═════ RECORDS SHOWN ═════

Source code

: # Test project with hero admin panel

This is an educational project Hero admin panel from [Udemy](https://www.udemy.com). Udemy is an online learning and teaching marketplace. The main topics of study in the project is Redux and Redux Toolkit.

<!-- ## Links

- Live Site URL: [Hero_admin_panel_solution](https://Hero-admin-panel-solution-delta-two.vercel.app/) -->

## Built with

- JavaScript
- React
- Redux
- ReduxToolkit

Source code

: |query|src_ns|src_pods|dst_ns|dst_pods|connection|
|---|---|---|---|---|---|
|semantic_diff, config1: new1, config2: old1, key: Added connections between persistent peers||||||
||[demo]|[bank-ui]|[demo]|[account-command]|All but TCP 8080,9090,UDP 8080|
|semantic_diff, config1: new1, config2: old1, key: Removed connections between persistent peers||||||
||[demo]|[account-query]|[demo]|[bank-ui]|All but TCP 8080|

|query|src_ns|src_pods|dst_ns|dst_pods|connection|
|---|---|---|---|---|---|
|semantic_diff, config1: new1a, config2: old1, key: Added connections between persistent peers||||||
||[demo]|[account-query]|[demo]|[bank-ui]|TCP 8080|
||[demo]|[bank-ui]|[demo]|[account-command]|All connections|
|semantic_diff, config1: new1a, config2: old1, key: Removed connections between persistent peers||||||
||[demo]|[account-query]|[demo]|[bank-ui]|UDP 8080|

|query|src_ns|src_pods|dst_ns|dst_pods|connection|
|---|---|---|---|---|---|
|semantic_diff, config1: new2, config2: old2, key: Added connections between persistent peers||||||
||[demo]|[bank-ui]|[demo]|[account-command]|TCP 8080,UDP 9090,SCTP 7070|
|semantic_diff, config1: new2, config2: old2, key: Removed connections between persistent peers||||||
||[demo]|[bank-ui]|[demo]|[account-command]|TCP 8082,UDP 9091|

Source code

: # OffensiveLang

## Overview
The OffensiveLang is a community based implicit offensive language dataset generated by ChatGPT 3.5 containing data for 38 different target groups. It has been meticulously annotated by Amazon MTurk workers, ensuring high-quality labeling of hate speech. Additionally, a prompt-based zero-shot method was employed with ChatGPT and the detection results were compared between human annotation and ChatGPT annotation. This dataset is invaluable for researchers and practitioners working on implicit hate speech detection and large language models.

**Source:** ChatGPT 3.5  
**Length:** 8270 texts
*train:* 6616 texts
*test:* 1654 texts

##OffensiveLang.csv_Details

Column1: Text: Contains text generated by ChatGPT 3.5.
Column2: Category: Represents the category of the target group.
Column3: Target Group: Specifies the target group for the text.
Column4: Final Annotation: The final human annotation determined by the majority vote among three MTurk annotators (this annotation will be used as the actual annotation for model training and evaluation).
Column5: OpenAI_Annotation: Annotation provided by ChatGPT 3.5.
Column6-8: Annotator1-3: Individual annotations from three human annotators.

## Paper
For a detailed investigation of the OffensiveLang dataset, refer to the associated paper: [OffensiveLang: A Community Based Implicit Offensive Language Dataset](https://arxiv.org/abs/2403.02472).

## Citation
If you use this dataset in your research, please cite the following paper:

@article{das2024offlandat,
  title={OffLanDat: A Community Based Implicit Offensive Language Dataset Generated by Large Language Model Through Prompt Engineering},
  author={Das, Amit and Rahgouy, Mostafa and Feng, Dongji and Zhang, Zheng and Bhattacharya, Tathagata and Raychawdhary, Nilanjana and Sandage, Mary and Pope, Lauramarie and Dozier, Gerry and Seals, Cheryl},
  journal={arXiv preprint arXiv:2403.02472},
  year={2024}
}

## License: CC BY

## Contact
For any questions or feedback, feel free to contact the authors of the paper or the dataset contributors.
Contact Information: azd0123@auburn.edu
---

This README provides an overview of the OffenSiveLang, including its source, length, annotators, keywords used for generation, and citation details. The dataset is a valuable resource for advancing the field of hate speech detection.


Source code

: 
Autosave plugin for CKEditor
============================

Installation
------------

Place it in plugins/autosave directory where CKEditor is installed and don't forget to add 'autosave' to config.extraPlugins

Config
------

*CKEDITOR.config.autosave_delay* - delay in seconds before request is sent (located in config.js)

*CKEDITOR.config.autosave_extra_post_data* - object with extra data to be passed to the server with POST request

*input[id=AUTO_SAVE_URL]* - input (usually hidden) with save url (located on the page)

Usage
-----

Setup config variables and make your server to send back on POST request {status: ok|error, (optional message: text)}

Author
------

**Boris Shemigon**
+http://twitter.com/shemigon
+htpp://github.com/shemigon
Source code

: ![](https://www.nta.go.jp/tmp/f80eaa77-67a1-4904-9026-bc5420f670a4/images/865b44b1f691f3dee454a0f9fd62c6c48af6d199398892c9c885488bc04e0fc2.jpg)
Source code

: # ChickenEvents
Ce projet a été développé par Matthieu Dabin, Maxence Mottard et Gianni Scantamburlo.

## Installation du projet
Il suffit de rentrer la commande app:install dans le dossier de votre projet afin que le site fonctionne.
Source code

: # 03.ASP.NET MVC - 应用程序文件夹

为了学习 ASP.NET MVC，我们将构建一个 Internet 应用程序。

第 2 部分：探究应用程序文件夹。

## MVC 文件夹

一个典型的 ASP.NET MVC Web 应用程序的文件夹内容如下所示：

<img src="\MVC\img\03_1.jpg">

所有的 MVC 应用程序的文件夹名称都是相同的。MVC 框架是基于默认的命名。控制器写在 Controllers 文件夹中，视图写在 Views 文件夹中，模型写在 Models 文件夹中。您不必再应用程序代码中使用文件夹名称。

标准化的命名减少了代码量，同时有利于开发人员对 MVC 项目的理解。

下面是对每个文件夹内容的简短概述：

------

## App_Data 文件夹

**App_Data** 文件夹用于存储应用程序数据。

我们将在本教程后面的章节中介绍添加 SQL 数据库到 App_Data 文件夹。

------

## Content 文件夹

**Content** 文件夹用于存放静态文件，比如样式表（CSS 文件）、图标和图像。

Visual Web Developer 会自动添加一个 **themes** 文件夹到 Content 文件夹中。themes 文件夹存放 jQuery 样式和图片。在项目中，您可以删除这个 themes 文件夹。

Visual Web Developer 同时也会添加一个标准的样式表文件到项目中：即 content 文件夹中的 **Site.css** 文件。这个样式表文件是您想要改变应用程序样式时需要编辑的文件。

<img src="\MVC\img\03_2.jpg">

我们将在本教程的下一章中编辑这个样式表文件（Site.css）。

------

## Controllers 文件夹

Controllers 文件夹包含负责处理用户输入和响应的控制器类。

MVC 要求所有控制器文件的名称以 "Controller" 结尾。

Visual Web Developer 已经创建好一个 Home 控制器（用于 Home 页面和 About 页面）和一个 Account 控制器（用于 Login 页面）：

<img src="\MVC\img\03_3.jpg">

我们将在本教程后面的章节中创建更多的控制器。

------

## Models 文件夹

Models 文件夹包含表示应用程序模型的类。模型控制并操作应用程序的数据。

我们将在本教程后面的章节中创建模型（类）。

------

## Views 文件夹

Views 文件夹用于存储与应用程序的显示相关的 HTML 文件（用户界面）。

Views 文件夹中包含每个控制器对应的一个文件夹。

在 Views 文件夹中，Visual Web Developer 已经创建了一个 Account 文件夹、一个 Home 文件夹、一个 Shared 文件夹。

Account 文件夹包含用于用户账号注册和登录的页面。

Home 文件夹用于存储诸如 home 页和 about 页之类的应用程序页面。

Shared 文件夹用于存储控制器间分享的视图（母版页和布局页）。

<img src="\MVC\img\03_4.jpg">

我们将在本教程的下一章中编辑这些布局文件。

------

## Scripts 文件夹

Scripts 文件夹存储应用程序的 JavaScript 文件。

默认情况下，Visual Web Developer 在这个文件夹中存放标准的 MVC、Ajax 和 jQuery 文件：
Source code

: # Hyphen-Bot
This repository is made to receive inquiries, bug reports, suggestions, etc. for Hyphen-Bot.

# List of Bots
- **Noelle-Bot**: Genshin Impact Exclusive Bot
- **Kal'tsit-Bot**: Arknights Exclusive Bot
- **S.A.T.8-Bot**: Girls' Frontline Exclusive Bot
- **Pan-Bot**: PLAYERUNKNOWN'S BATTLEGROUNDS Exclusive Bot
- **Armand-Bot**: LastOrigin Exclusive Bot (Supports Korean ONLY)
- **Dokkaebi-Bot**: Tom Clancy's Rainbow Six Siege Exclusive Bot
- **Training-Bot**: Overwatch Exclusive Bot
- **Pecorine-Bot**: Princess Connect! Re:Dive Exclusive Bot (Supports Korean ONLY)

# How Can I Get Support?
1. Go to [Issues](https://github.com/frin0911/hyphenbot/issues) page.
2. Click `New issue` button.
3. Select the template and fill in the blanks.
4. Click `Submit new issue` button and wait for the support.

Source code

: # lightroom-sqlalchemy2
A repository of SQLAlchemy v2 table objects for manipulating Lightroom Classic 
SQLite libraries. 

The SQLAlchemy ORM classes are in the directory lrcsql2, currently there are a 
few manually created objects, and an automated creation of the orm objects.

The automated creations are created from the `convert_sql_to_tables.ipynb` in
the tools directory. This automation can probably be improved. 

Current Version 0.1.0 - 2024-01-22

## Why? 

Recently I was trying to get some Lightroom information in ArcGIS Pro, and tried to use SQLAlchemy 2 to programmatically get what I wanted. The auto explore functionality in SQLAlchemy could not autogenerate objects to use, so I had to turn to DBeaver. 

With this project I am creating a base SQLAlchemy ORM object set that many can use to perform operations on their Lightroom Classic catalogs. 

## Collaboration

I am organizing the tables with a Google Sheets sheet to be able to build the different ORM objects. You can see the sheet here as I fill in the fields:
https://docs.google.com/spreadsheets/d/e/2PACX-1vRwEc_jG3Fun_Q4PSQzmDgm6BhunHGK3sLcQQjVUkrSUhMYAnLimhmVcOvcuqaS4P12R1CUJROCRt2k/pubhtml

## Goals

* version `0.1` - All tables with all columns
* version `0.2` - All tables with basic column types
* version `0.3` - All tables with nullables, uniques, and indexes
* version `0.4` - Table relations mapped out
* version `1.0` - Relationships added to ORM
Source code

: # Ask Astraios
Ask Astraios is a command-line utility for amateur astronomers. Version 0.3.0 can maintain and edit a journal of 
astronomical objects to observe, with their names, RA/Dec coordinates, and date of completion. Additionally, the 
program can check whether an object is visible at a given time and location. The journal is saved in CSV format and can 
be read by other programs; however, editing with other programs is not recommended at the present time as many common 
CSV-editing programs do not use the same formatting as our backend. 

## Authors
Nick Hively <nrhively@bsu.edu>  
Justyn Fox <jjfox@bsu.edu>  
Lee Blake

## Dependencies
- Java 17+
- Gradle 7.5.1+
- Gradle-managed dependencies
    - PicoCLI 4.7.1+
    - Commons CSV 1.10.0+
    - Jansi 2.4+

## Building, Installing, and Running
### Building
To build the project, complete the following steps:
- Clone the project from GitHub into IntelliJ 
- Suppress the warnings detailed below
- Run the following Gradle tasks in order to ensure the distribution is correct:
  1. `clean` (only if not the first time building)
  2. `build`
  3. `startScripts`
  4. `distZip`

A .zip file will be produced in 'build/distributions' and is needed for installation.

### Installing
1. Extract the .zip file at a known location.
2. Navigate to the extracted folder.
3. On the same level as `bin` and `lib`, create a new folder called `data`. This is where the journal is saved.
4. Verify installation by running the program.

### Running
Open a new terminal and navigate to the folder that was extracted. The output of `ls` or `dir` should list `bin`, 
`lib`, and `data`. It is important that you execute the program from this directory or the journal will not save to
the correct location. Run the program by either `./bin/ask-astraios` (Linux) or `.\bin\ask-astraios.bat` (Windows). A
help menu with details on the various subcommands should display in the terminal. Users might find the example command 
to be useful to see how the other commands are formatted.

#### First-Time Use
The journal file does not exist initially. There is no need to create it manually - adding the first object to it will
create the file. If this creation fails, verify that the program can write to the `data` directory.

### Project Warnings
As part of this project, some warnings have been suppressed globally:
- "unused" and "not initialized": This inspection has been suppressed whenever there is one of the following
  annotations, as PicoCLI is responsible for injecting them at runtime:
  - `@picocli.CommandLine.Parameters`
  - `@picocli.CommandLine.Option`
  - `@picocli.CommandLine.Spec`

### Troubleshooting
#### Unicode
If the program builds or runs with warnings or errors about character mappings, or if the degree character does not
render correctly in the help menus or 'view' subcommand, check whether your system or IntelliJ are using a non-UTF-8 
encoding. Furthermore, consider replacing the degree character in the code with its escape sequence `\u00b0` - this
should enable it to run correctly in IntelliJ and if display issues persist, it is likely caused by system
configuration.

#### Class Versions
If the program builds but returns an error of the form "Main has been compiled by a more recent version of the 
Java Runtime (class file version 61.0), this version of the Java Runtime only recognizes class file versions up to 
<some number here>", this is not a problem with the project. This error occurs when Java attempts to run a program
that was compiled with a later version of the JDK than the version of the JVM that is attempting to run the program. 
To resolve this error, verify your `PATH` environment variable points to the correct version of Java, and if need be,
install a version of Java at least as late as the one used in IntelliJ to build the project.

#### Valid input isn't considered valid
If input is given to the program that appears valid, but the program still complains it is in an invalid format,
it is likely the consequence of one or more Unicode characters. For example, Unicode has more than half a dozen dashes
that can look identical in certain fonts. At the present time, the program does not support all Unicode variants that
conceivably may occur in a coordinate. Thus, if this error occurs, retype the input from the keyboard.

═════

#### [WHAT YOU HAVE TO DO]
Every line in the entries above that has the word "JavaScript" should be identified and copied.

#### [TASK SOLUTION]
- JavaScript
Scripts 文件夹存储应用程序的 JavaScript 文件。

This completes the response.